Таким образом, на следующий день мы получили разрешение вступить в женское авиационное соединение, сказали, что будете чистить самолеты и выполнять другие подобные работы. Что означают эти работы, мы не понимали и не имели ни малейшего представления обо всем этом, но все равно поехать на фронт я была согласна.
На следующий день собрались с вещами. Нас было человек 12, построил один старшина и повел улицами к метро «Сокол».
Помню, он шел с нами и всю дорогу говорил нам в том духе, что зачем мы идем на фронт, что теперь ни один молодой человек с вами и в кино не: согласится идти и т.д.
Попали мы непосредственно в группу Марины Расковой, которую она сформировала при академии Жуковского. Вера Ломака спросила, не будем ли мы бояться, когда будем стрелять, не будем ли мы проситься к папе-маме.
Затем нам выдали обмундирование, формирования еще никакого не было, прошли мандатную комиссию, Марина Раскова сказала нам, что мы будем в штурманской группе. Потом события 15—16 октября. Затем нас стали эвакуировать со всеми нашими пожитками; помню, хотела я забежать в вузком, чтобы взять рекомендации для поступления в партию, уже выданные мне, но меня за ними не отпустили, сказав при этом, что вы в партию вступите на фронте и без этих рекомендаций, а вечером поехали в город Энгельс. Настроение у всех было расстроенное, мы никак не ожидали, что поедем в тыл, так как были уверены, что попадем на фронт. Ехали в штурманских вагонах. Познакомилась с Женей Жигуленко. На первый взгляд она мне показалась такой нежной и боящейся всякой грубой и тяжелой работы. Но это первое мнение было ошибочным — Женя выполняла всю мужскую работу. Кушали мы тогда плохо, т.е. в том смысле, что ничего, кроме селедки, почти и не было. «Девушки, кому селедку очистить, люблю селедку чистить!» — кричит Женя. Потом я рассказывала ей о Гоголе, а она, оказывается, его и не читала. В поезде устраивали концерты самодеятельности, в общем, делали все, что могли. Приехали в Энгельс.
Первое, что с нами сделали, когда мы вышли на перрон, грязные, с нерасчесанными волосами, это нас выстроили и зачитали приказ о том, что мы должны быть острижены, причем мне запомнилось из приказа такое выражение: остричь спереди до полуха. Первое время нас поместили в ДК в физкультурном зале, там-то и была устроена парикмахерская. Все, кто хотел оставить косы, должен был брать разрешение от командира полка, и, помню, только одна оставила, а все остальные остриглись, так как предвидели, что будет очень много трудностей с волосами, в таком виде мы фотографировались и похожи были все на мальчиков, так как на нас была мужская форма, женская форма пришла гораздо позже.

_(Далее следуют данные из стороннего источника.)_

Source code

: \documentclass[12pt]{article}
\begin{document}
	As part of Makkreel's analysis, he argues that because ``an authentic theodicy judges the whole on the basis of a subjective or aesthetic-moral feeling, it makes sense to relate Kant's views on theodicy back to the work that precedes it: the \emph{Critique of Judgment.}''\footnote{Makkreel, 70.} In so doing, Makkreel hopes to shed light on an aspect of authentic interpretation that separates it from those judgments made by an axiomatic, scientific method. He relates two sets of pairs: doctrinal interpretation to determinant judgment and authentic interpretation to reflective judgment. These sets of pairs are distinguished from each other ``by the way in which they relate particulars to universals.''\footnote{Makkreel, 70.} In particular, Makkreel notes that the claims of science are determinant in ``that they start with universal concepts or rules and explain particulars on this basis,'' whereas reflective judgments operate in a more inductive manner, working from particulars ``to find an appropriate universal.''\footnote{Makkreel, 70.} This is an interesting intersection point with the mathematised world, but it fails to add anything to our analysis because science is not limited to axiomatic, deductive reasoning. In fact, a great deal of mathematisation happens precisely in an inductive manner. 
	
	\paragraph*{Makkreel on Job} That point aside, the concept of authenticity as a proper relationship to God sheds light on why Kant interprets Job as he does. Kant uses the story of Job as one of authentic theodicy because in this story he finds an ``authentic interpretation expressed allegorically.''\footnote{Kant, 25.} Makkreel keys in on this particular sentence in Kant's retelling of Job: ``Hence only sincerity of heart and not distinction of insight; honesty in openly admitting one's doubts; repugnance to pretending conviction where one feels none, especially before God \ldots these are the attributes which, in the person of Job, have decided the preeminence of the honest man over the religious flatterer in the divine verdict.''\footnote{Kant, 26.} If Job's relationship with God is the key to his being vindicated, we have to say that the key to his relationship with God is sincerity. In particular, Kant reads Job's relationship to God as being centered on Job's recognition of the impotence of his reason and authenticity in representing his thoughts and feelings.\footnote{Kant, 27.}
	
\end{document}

И вот так началась наша учеба, назвали нас частью № 122, разбили на группы: штурманов, летные, вооруженцев, т.е. начали обыкновенную академическую учебу, каждый день лекции продолжались 10 часов и один час для штурманов морзянки. Занятия начинались в 6 часов утра. От одного часа занятий азбукой Морзе на целый день оставался шум в голове. Каждый день по утрам делали зарядку, ходили на прогулку строем и т.д. Жили мы тогда очень дружно, я была комсоргом группы, и ко мне, как к комсоргу, обращались с самыми различными вопросами, так как представления у девушек о комсорге группы не было — было представление, но типично вузовское. Выбирать меня в комсорги не выбирали, а может быть, и выбирали, я не знаю. Жили мы тогда, как я сказала, дружной семьей, правда, между университетчиками и старой группой была разница.
Потом в нашу группу влили девушек, окончивших штурманскую школу. Они отличались от нас: курили и вели себя более свободно, чем мы.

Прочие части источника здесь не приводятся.